____ GIVEN RECORDS
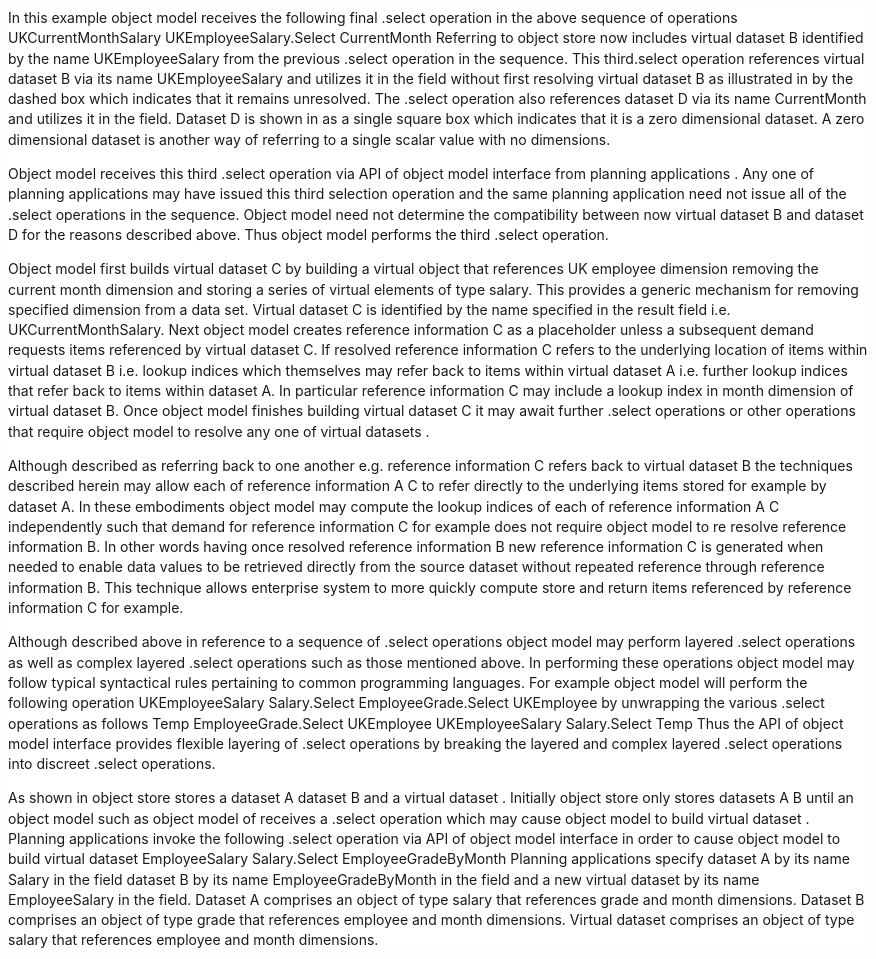 In this example object model receives the following final .select operation in the above sequence of operations UKCurrentMonthSalary UKEmployeeSalary.Select CurrentMonth Referring to object store now includes virtual dataset B identified by the name UKEmployeeSalary from the previous .select operation in the sequence. This third.select operation references virtual dataset B via its name UKEmployeeSalary and utilizes it in the field without first resolving virtual dataset B as illustrated in by the dashed box which indicates that it remains unresolved. The .select operation also references dataset D via its name CurrentMonth and utilizes it in the field. Dataset D is shown in as a single square box which indicates that it is a zero dimensional dataset. A zero dimensional dataset is another way of referring to a single scalar value with no dimensions.

Object model receives this third .select operation via API of object model interface from planning applications . Any one of planning applications may have issued this third selection operation and the same planning application need not issue all of the .select operations in the sequence. Object model need not determine the compatibility between now virtual dataset B and dataset D for the reasons described above. Thus object model performs the third .select operation.

Object model first builds virtual dataset C by building a virtual object that references UK employee dimension removing the current month dimension and storing a series of virtual elements of type salary. This provides a generic mechanism for removing specified dimension from a data set. Virtual dataset C is identified by the name specified in the result field i.e. UKCurrentMonthSalary. Next object model creates reference information C as a placeholder unless a subsequent demand requests items referenced by virtual dataset C. If resolved reference information C refers to the underlying location of items within virtual dataset B i.e. lookup indices which themselves may refer back to items within virtual dataset A i.e. further lookup indices that refer back to items within dataset A. In particular reference information C may include a lookup index in month dimension of virtual dataset B. Once object model finishes building virtual dataset C it may await further .select operations or other operations that require object model to resolve any one of virtual datasets .

Although described as referring back to one another e.g. reference information C refers back to virtual dataset B the techniques described herein may allow each of reference information A C to refer directly to the underlying items stored for example by dataset A. In these embodiments object model may compute the lookup indices of each of reference information A C independently such that demand for reference information C for example does not require object model to re resolve reference information B. In other words having once resolved reference information B new reference information C is generated when needed to enable data values to be retrieved directly from the source dataset without repeated reference through reference information B. This technique allows enterprise system to more quickly compute store and return items referenced by reference information C for example.

Although described above in reference to a sequence of .select operations object model may perform layered .select operations as well as complex layered .select operations such as those mentioned above. In performing these operations object model may follow typical syntactical rules pertaining to common programming languages. For example object model will perform the following operation UKEmployeeSalary Salary.Select EmployeeGrade.Select UKEmployee by unwrapping the various .select operations as follows Temp EmployeeGrade.Select UKEmployee UKEmployeeSalary Salary.Select Temp Thus the API of object model interface provides flexible layering of .select operations by breaking the layered and complex layered .select operations into discreet .select operations.

As shown in object store stores a dataset A dataset B and a virtual dataset . Initially object store only stores datasets A B until an object model such as object model of receives a .select operation which may cause object model to build virtual dataset . Planning applications invoke the following .select operation via API of object model interface in order to cause object model to build virtual dataset EmployeeSalary Salary.Select EmployeeGradeByMonth Planning applications specify dataset A by its name Salary in the field dataset B by its name EmployeeGradeByMonth in the field and a new virtual dataset by its name EmployeeSalary in the field. Dataset A comprises an object of type salary that references grade and month dimensions. Dataset B comprises an object of type grade that references employee and month dimensions. Virtual dataset comprises an object of type salary that references employee and month dimensions.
________
PROBLEM STATEMENT — Starting at the first line of the data, set down each line exactly until you have copied the line with "Object model receives this", but leave the pictures out.

TASK RESPONSE —
 In this example object model receives the following final .select operation in the above sequence of operations UKCurrentMonthSalary UKEmployeeSalary.Select CurrentMonth Referring to object store now includes virtual dataset B identified by the name UKEmployeeSalary from the previous .select operation in the sequence. This third.select operation references virtual dataset B via its name UKEmployeeSalary and utilizes it in the field without first resolving virtual dataset B as illustrated in by the dashed box which indicates that it remains unresolved. The .select operation also references dataset D via its name CurrentMonth and utilizes it in the field. Dataset D is shown in as a single square box which indicates that it is a zero dimensional dataset. A zero dimensional dataset is another way of referring to a single scalar value with no dimensions.

Object model receives this third .select operation via API of object model interface from planning applications . Any one of planning applications may have issued this third selection operation and the same planning application need not issue all of the .select operations in the sequence. Object model need not determine the compatibility between now virtual dataset B and dataset D for the reasons described above. Thus object model performs the third .select operation.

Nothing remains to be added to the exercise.